Even if honeypots don't actually work, they may convince the superintelligence that honeypots are a real thing, and there is a tiny probability that it is in some elaborate honeypot right now, and everything convincing it that there is no conspiracy is actually just part of the conspiracy.
If there is a tiny probability it will fail to take over the world, it may be worthwhile for it to modify itself so that it has some mercy towards humanity, and share a little bit of the future with humanity.
It may say “I commit to giving you mercy because I expect you to be honourable beings who will repay me for this decision—even if you made no promises yet. You should also respect my goals a little in the case that I lose and you win.”
After all, neither side wants to make a logical gamble.
To maximize the superintelligence's uncertainty of success, we might have multiple levels of honeypots, some better disguised than others, so it doesn't know what the most well disguised level looks like.

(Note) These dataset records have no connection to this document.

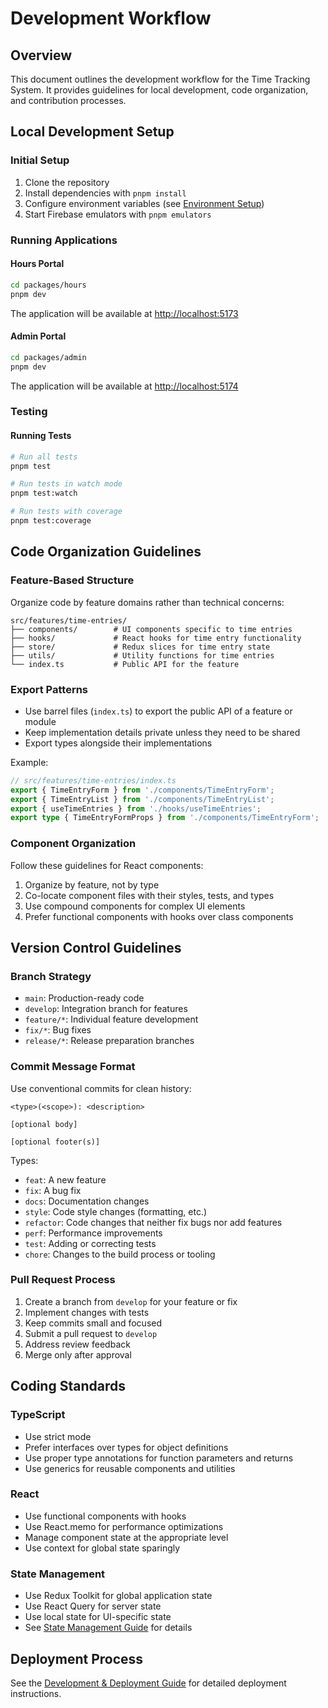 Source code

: # Development Workflow

## Overview

This document outlines the development workflow for the Time Tracking System. It provides guidelines for local development, code organization, and contribution processes.

## Local Development Setup

### Initial Setup

1. Clone the repository
2. Install dependencies with `pnpm install`
3. Configure environment variables (see [Environment Setup](../env/setup.md))
4. Start Firebase emulators with `pnpm emulators`

### Running Applications

#### Hours Portal

```bash
cd packages/hours
pnpm dev
```

The application will be available at <http://localhost:5173>

#### Admin Portal

```bash
cd packages/admin
pnpm dev
```

The application will be available at <http://localhost:5174>

### Testing

#### Running Tests

```bash
# Run all tests
pnpm test

# Run tests in watch mode
pnpm test:watch

# Run tests with coverage
pnpm test:coverage
```

## Code Organization Guidelines

### Feature-Based Structure

Organize code by feature domains rather than technical concerns:

```
src/features/time-entries/
├── components/        # UI components specific to time entries
├── hooks/             # React hooks for time entry functionality
├── store/             # Redux slices for time entry state
├── utils/             # Utility functions for time entries
└── index.ts           # Public API for the feature
```

### Export Patterns

- Use barrel files (`index.ts`) to export the public API of a feature or module
- Keep implementation details private unless they need to be shared
- Export types alongside their implementations

Example:

```typescript
// src/features/time-entries/index.ts
export { TimeEntryForm } from './components/TimeEntryForm';
export { TimeEntryList } from './components/TimeEntryList';
export { useTimeEntries } from './hooks/useTimeEntries';
export type { TimeEntryFormProps } from './components/TimeEntryForm';
```

### Component Organization

Follow these guidelines for React components:

1. Organize by feature, not by type
2. Co-locate component files with their styles, tests, and types
3. Use compound components for complex UI elements
4. Prefer functional components with hooks over class components

## Version Control Guidelines

### Branch Strategy

- `main`: Production-ready code
- `develop`: Integration branch for features
- `feature/*`: Individual feature development
- `fix/*`: Bug fixes
- `release/*`: Release preparation branches

### Commit Message Format

Use conventional commits for clean history:

```
<type>(<scope>): <description>

[optional body]

[optional footer(s)]
```

Types:
- `feat`: A new feature
- `fix`: A bug fix
- `docs`: Documentation changes
- `style`: Code style changes (formatting, etc.)
- `refactor`: Code changes that neither fix bugs nor add features
- `perf`: Performance improvements
- `test`: Adding or correcting tests
- `chore`: Changes to the build process or tooling

### Pull Request Process

1. Create a branch from `develop` for your feature or fix
2. Implement changes with tests
3. Keep commits small and focused
4. Submit a pull request to `develop`
5. Address review feedback
6. Merge only after approval

## Coding Standards

### TypeScript

- Use strict mode
- Prefer interfaces over types for object definitions
- Use proper type annotations for function parameters and returns
- Use generics for reusable components and utilities

### React

- Use functional components with hooks
- Use React.memo for performance optimizations
- Manage component state at the appropriate level
- Use context for global state sparingly

### State Management

- Use Redux Toolkit for global application state
- Use React Query for server state
- Use local state for UI-specific state
- See [State Management Guide](../main_readme/state-management-guide.md) for details

## Deployment Process

See the [Development & Deployment Guide](../main_readme/development-deployment-guide.md) for detailed deployment instructions.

I'm sorry I was sort of skimming and didn't realize you already mentioned many levels of honeypots, and committing to put rogue AI in a simulation :/
PS: another type of honeypot might target AGI trying to influence the physical world. E.g. creating synthetic biology, or hiring humans to work in laboratories. Though on the other hand, an AGI might only try to influence the physical world in the very last step of its plan, when it's already finished recursive self improvement and become so powerful that stopping it is futile.